Les soldats français du Reich : plongée dans l'univers des ultras collaborationnistes
Combien furent-ils exactement ? Les estimations varient considérablement, allant d'un minimum de 10 000 à un maximum de 30 000 individus, sur une population française totale d'environ 40 millions d'habitants en 1940. Ces Français ont délibérément choisi de revêtir l'uniforme allemand, motivés par la volonté de combattre le bolchevisme et de participer à l'édification de la nouvelle Europe prônée par le régime nazi.

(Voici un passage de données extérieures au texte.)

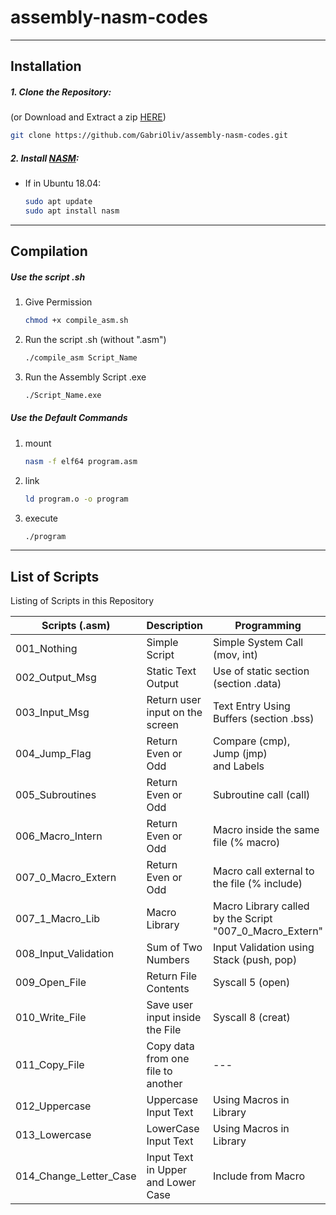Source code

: # assembly-nasm-codes
-----

## Installation
##### 1. Clone the Repository:
(or Download and Extract a zip [HERE](https://github.com/GabriOliv/assembly-nasm-codes/archive/main.zip))
```sh
git clone https://github.com/GabriOliv/assembly-nasm-codes.git
```

##### 2. Install [NASM](https://www.nasm.us/):
- If in Ubuntu 18.04:
    ```sh
    sudo apt update
    sudo apt install nasm
    ```
---
## Compilation
##### Use the script .sh
1. Give Permission
    ```sh
    chmod +x compile_asm.sh
    ```

2. Run the script .sh (without ".asm")
    ```sh
    ./compile_asm Script_Name
    ```
3. Run the Assembly Script .exe
    ```sh
    ./Script_Name.exe
    ```

##### Use the Default Commands
1. mount
    ```sh
    nasm -f elf64 program.asm
    ```
2. link
    ```sh
    ld program.o -o program
    ```
3. execute
    ```sh
    ./program
    ```
-------------------------------------------



## List of Scripts
Listing of Scripts in this Repository

| Scripts (.asm) | Description | Programming |
| ------ | ------ | ------ |
| 001_Nothing | Simple Script | Simple System Call (mov, int) |
| 002_Output_Msg | Static Text Output | Use of static section (section .data) |
| 003_Input_Msg | Return user input on the screen | Text Entry Using Buffers (section .bss) |
| 004_Jump_Flag | Return Even or Odd | Compare (cmp), <br/> Jump (jmp) <br/> and Labels |
| 005_Subroutines | Return Even or Odd | Subroutine call (call) |
| 006_Macro_Intern | Return Even or Odd | Macro inside the same file (% macro) |
| 007_0_Macro_Extern | Return Even or Odd | Macro call external to the file (% include) |
| 007_1_Macro_Lib | Macro Library | Macro Library called by the Script "007_0_Macro_Extern" |
| 008_Input_Validation | Sum of Two Numbers | Input Validation using Stack (push, pop) |
| 009_Open_File | Return File Contents | Syscall 5 (open) |
| 010_Write_File | Save user input inside the File | Syscall 8 (creat) |
| 011_Copy_File | Copy data from one file to another | --- |
| 012_Uppercase | Uppercase Input Text | Using Macros in Library |
| 013_Lowercase | LowerCase Input Text | Using Macros in Library |
| 014_Change_Letter_Case | Input Text in Upper and Lower Case | Include from Macro | 
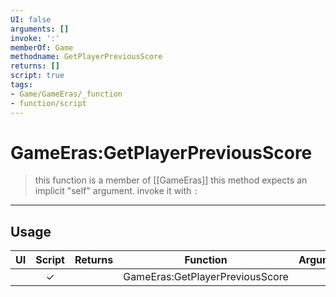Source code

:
 ```yaml
---
UI: false
arguments: []
invoke: ':'
memberOf: Game
methodname: GetPlayerPreviousScore
returns: []
script: true
tags:
- Game/GameEras/_function
- function/script
---
```

# GameEras:GetPlayerPreviousScore
> this function is a member of [[GameEras]]
> this method expects an implicit "self" argument. invoke it with `:`
-----
## Usage
|  UI | Script | Returns | Function | Arguments |
|:---:|:------:|-------:|:--------:|:---------|
| |✓||GameEras:GetPlayerPreviousScore||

Pendant des décennies, leur engagement est resté largement méconnu du grand public, et les rares informations disponibles provenaient essentiellement de leurs propres récits, souvent teintés d'autojustification.
De la Mazière à Bulot : un héritage historique complexe
Le film Le Chagrin et la pitié de Max Ophüls, sorti en 1971, avait déjà introduit le personnage emblématique de Christian de la Mazière, ancien engagé dans la Waffen-SS durant l'été 1944, qui devint par la suite l'imprésario de la chanteuse Dalida. Cependant, c'est le travail méticuleux de l'auteur et réalisateur Jean Bulot, né en 1986, qui apporte aujourd'hui un éclairage nouveau et approfondi sur ces individus souvent qualifiés de soldats perdus.
Son enquête patiente et rigoureuse a donné naissance à un documentaire en deux parties diffusé sur Arte, intitulé Les soldats français du Reich, ainsi qu'à une série sur France Culture nommée Les ultras de la collaboration. Ces deux œuvres, aussi édifiantes l'une que l'autre, explorent en détail la marge extrême de la collaboration, qui a pris une importance croissante au fil du conflit mondial.
Un parcours à travers les organisations collaborationnistes
Jean Bulot retrace le parcours de ces hommes à travers diverses structures, depuis la Légion des volontaires français (LVF) jusqu'aux rangs de la Waffen-SS, en passant par la Milice et les auxiliaires de la Gestapo. En s'appuyant sur des archives inédites, il documente avec précision leurs motivations idéologiques profondes, leurs crimes commis sur le front de l'Est ainsi que sur le territoire français, et leur existence après la guerre, qui s'est prolongée jusque dans les années quatre-vingt, sans qu'ils n'aient jamais renié leurs convictions.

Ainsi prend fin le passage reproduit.